**** Source material
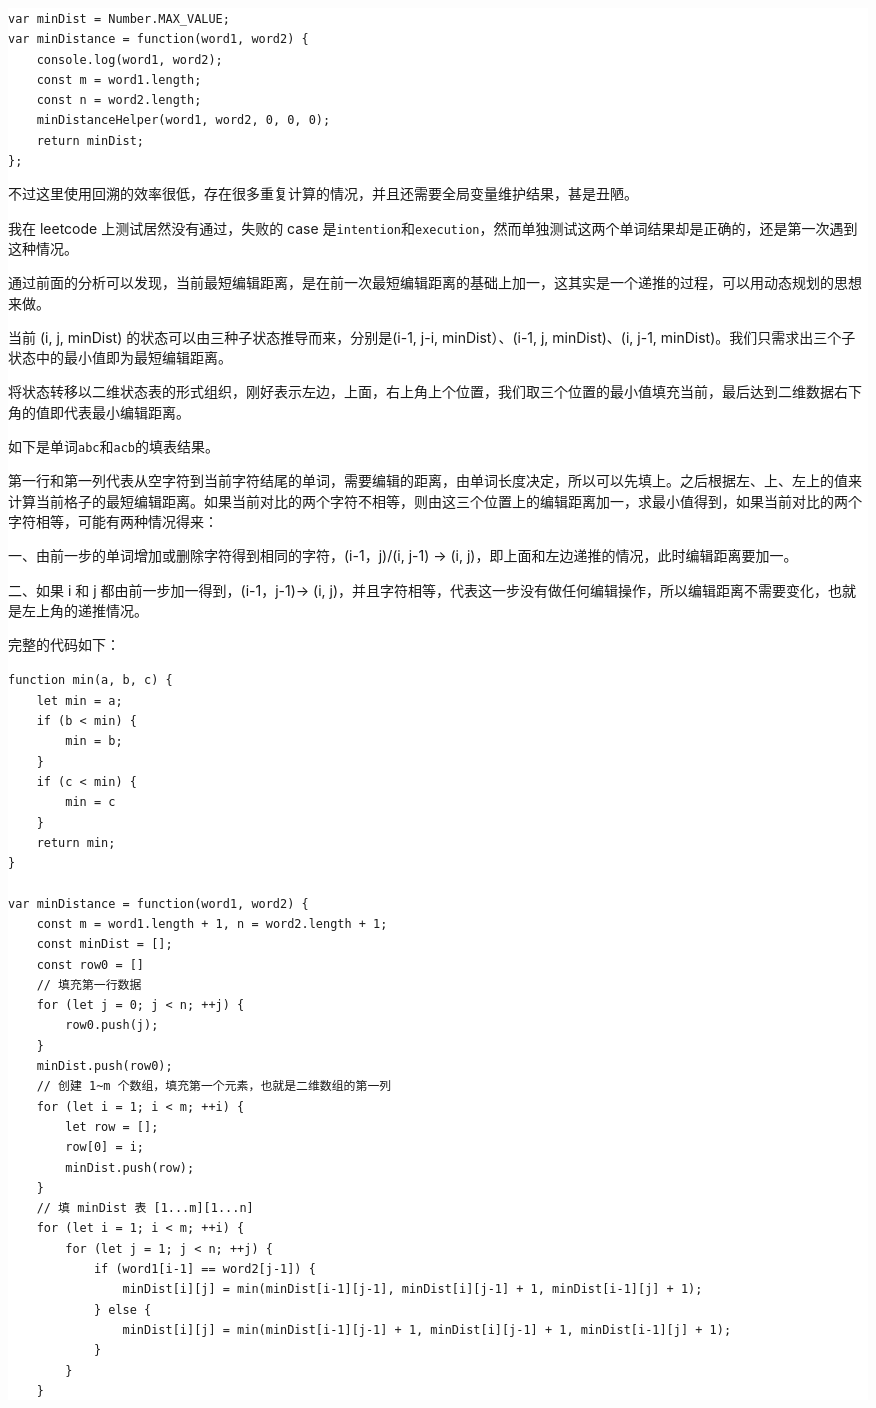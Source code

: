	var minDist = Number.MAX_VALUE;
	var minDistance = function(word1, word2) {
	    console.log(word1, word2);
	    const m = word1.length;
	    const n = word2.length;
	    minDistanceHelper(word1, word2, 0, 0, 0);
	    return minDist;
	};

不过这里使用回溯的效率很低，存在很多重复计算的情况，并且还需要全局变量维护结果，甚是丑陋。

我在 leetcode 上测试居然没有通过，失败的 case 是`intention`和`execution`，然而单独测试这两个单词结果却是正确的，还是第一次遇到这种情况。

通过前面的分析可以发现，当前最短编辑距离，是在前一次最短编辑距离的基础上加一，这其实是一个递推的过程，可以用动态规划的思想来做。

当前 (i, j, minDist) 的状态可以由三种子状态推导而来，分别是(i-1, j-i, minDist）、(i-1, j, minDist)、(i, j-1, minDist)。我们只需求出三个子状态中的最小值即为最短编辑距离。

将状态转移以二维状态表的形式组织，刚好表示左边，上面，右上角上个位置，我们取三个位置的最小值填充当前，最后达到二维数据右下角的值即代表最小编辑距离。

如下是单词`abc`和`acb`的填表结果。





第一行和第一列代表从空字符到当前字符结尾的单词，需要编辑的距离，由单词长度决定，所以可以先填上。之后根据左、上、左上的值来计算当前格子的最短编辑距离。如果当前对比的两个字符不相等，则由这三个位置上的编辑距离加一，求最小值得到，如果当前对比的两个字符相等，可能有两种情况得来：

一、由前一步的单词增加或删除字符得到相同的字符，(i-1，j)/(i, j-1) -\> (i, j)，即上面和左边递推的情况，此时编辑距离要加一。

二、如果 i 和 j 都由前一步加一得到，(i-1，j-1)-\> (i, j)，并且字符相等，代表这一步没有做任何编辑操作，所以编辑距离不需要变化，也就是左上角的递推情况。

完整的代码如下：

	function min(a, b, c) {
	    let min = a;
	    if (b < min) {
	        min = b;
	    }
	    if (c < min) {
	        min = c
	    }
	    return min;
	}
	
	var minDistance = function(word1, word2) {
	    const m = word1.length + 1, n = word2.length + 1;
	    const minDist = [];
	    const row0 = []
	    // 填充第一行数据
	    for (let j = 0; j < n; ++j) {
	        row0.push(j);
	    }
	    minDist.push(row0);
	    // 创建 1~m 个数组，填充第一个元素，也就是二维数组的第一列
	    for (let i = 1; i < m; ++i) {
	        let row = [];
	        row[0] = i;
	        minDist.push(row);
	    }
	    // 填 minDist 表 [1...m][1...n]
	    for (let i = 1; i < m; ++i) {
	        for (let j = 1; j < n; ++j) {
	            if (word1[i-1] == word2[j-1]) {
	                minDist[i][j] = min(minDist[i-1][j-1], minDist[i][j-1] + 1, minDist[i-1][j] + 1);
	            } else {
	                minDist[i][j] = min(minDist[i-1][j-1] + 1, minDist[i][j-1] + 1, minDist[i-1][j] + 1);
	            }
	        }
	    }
********
**** Source material
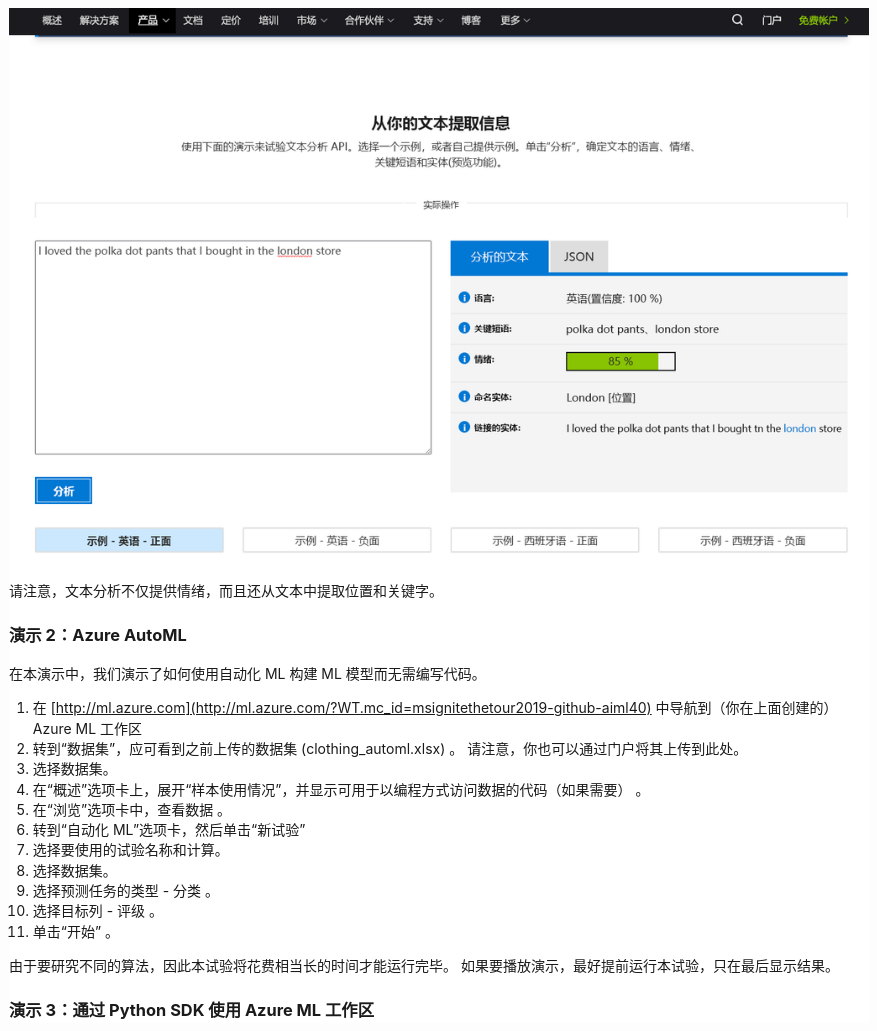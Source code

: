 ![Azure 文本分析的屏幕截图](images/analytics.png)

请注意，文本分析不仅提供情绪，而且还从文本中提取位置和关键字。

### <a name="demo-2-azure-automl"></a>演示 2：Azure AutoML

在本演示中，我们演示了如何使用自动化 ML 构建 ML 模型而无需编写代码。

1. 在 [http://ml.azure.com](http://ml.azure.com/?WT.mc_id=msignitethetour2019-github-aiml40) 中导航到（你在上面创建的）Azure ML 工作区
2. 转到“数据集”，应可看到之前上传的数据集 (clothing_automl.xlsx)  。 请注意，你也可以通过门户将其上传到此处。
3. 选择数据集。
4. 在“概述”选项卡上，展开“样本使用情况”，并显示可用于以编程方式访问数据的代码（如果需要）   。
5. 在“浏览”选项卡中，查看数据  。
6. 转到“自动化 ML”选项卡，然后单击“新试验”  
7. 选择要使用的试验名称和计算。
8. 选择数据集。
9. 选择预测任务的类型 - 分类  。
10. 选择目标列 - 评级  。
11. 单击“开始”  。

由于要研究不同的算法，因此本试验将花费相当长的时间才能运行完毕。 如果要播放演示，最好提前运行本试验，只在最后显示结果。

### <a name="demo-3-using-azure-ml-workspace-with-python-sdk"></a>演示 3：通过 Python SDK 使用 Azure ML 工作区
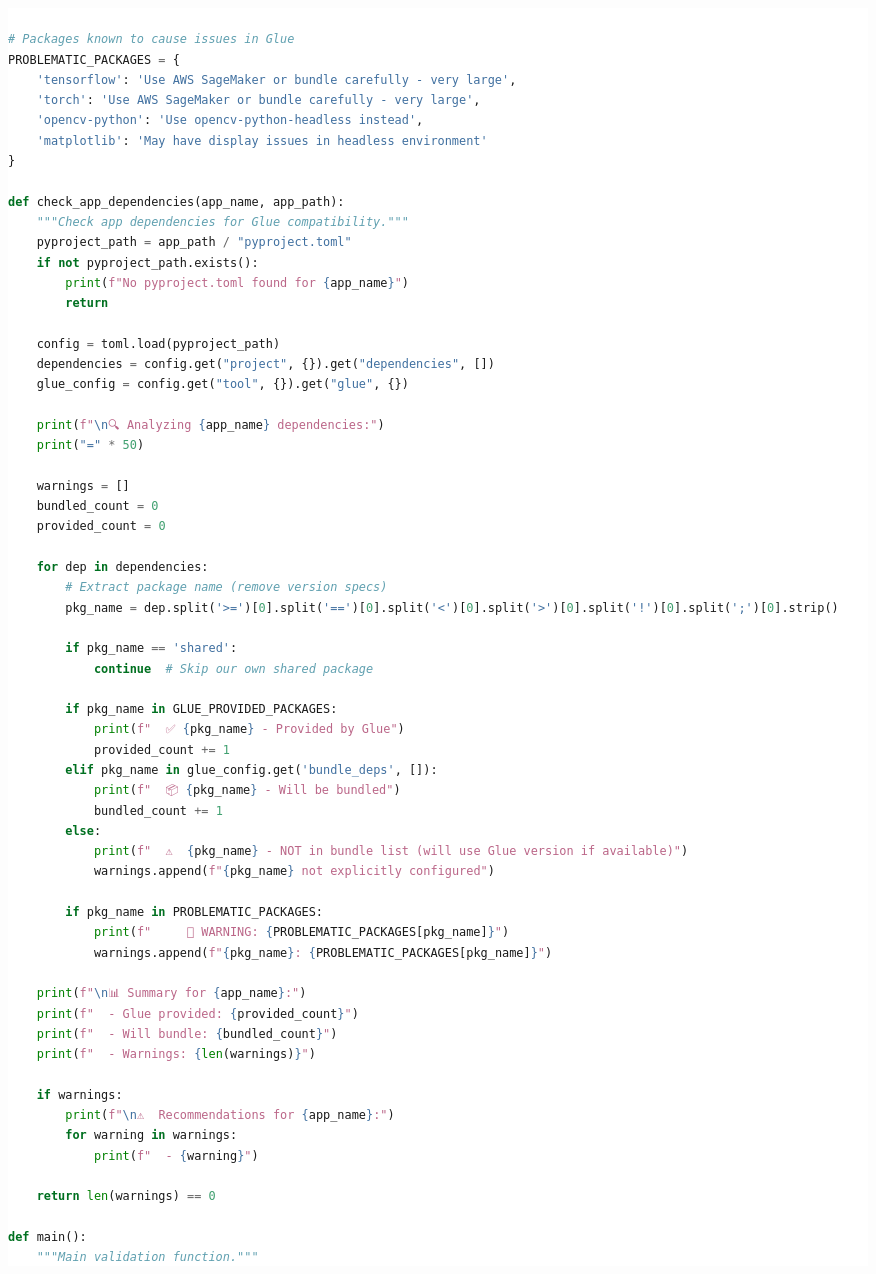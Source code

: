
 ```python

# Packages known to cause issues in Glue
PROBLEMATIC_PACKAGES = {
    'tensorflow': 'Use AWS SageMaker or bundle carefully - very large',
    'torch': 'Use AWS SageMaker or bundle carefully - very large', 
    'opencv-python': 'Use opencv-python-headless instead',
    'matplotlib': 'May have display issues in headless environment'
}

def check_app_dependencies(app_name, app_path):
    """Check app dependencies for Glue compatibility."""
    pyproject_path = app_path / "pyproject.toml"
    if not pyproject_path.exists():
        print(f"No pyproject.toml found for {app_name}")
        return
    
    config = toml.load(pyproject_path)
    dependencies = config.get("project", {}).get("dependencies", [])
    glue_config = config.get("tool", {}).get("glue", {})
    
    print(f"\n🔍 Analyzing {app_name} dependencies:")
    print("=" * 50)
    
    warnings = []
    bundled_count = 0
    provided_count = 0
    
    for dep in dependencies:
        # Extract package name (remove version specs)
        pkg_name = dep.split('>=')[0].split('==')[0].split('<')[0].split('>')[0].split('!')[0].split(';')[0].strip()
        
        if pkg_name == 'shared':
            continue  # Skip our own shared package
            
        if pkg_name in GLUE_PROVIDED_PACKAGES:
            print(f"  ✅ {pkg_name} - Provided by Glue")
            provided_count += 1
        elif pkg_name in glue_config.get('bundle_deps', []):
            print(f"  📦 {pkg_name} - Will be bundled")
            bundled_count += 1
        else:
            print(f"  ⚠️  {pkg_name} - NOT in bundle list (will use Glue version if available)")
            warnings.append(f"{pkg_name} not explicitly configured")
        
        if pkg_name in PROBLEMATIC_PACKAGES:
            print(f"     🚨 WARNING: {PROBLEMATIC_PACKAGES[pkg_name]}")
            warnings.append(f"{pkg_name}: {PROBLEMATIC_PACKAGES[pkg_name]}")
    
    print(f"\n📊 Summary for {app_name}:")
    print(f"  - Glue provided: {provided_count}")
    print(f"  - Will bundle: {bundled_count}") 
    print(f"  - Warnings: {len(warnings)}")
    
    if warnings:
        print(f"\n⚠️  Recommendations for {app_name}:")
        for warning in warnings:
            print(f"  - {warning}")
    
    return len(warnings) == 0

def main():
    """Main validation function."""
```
********
** About this task **
Show each line in the data where the string "very" appears.

** Expected output **
    'tensorflow': 'Use AWS SageMaker or bundle carefully - very large',
    'torch': 'Use AWS SageMaker or bundle carefully - very large', 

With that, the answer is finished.